Erkekliğinizden Utanın
ERKEKLİĞİNİZDEN UTANIN EY SOYSUZLAR!
Erkekliğinizden hiç utandınız mı ey soyu sopu belli olmayan soysuz tecavüzcü tacizci pislikler!? Sizler hiç kendi erkekliğinizden utandınız mı ya da utanıyor oldunuz mu hiç? Kadınları sürekli öldürenler, öldürmeye kalkanlar, daima tecavüz edenler etmeye kalkanlar, cinsel saldırıyı yapanlar yapmaya yeltenenler, sürekli dövenler dövmeye çalışanlar, her şekilde horlayan, sürekli aşağılayan, vicdansız bir şekilde gözlerini kırpmadan tecavüz edip öldüren şeytani hislere sahip o tecavüzcü çöp kırıntısı erkeklere ceza vermeyen, ceza indirimi yapan soysuz erkek hakimler, her konuştuğunda ben sevdim o yüzden onu öldürdüm, o yüzden onu dövdüm, pis sapık düşüncelerimin kurbanı oldum o yüzden küçücük çocuklara karşı kötü hislerim oldu, tecavüz ettim, onlara tehditler savurdum diyerek sürekli yaptıkları pislikleriyle kendilerini üstün yaratık olarak tanımlayan soysuz tecavüzcü katiller sizler yeryüzünün lanetlenmiş insanlarısınız. Sizler bu dünyaya çok ama çok fazlasınız namussuz herifler! Sizler Allah (c.c) tarafından lanetlenmiş kötü ruhlu insanlarsınız.
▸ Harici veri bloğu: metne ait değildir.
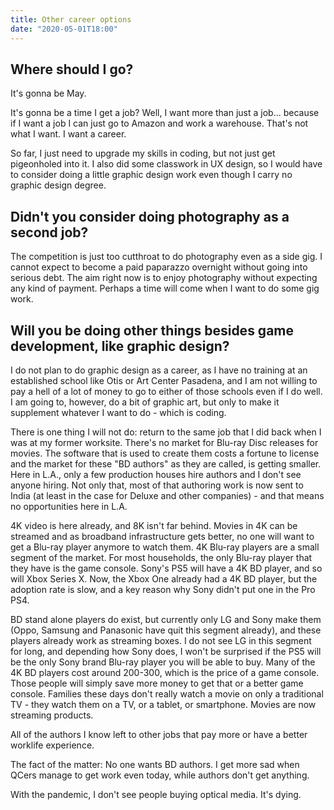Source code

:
 ```yaml
---
title: Other career options
date: "2020-05-01T18:00"
---
```


## Where should I go?

It's gonna be May.

It's gonna be a time I get a job? Well, I want more than just a job... because if I want a job I can just go to Amazon and work a warehouse. That's not what I want. I want a career.

So far, I just need to upgrade my skills in coding, but not just get pigeonholed into it. I also did some classwork in UX design, so I would have to consider doing a little graphic design work even though I carry no graphic design degree.

## Didn't you consider doing photography as a second job?

The competition is just too cutthroat to do photography even as a side gig. I cannot expect to become a paid paparazzo overnight without going into serious debt. The aim right now is to enjoy photography  without expecting any kind of payment. Perhaps a time will come when I want to do some gig work.

## Will you be doing other things besides game development, like graphic design?

I do not plan to do graphic design as a career, as I have no training at an established school like Otis or Art Center Pasadena, and I am not willing to pay a hell of a lot of money to go to either of those schools even if I do well. I am going to, however, do a bit of graphic art, but only to make it supplement whatever I want to do - which is coding.

There is one thing I will not do: return to the same job that I did back when I was at my former worksite. There's no market for Blu-ray Disc releases for movies. The software that is used to create them costs a fortune to license and the market for these "BD authors" as they are called, is getting smaller. Here in L.A., only a few production houses hire authors and I don't see anyone hiring. Not only that, most of that authoring work is now sent to India (at least in the case for Deluxe and other companies) - and that means no opportunities here in L.A.

4K video is here already, and 8K isn't far behind. Movies in 4K can be streamed and as broadband infrastructure gets better, no one will want to get a Blu-ray player anymore to watch them. 4K Blu-ray players are a small segment of the market. For most households, the only Blu-ray player that they have is the game console. Sony's PS5 will have a 4K BD player, and so will Xbox Series X. Now, the Xbox One already had a 4K BD player, but the adoption rate is slow, and a key reason why Sony didn't put one in the Pro PS4.

BD stand alone players do exist, but currently only LG and Sony make them (Oppo, Samsung and Panasonic have quit this segment already), and these players already work as streaming boxes. I do not see LG in this segment for long, and depending how Sony does, I won't be surprised if the PS5 will be the only Sony brand Blu-ray player you will be able to buy. Many of the 4K BD players cost around 200-300, which is the price of a game console. Those people will simply save more money to get that or a better game console. Families these days don't really watch a movie on only a traditional TV - they watch them on a TV, or a tablet, or smartphone. Movies are now streaming products.

All of the authors I know left to other jobs that pay more or have a better worklife experience. 

The fact of the matter: No one wants BD authors. I get more sad when QCers manage to get work even today, while authors don't get anything. 

With the pandemic, I don't see people buying optical media. It's dying.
Hiçbirinin yaşına, küçüklüğüne bakılmaksızın her daim tecavüz edilen, tecavüze maruz bırakılanlar, cinsel istismara uğrayanlar, günlerce aylarca hatta ve hatta yıllarca birçok kişi ve kişiler tarafından tecavüz edilen, cinsel istismara uğrayan, saldırılara maruz kalan ve bunun sonucunda intihar eden kadınlar, öldürülen küçücük çocuklar, işkencelere maruz bırakılan o minicik bedenlerin hesabını kim(ler) verecek!? Daha kendilerinin nasıl bir boyutta, nasıl bir durumda, nasıl bir alemde, nasıl bir dünyada, nasıl bir hayatın içerisinde olduğunu, nasıl bir derecede olduğunu bilmeyen, daha kendisini ve çocukluğunu tanımlayamayan, daha kendi dünyasının nasıl bir seviyede olduğunu bilmeyecek göremeyecek ve izlemeyecek kadar küçük ruhlara sahip olanlar, evlendirilmeye çalışılan, satılığa çıkarılan, bir meta gibi yaklaşılan kız çocukları! Her gün binlerce şerefsiz tarafından tecavüze ve tacize uğrayan kız çocuklarının o tertemiz ruhuna ve yüzüne nasıl bakacağız ki?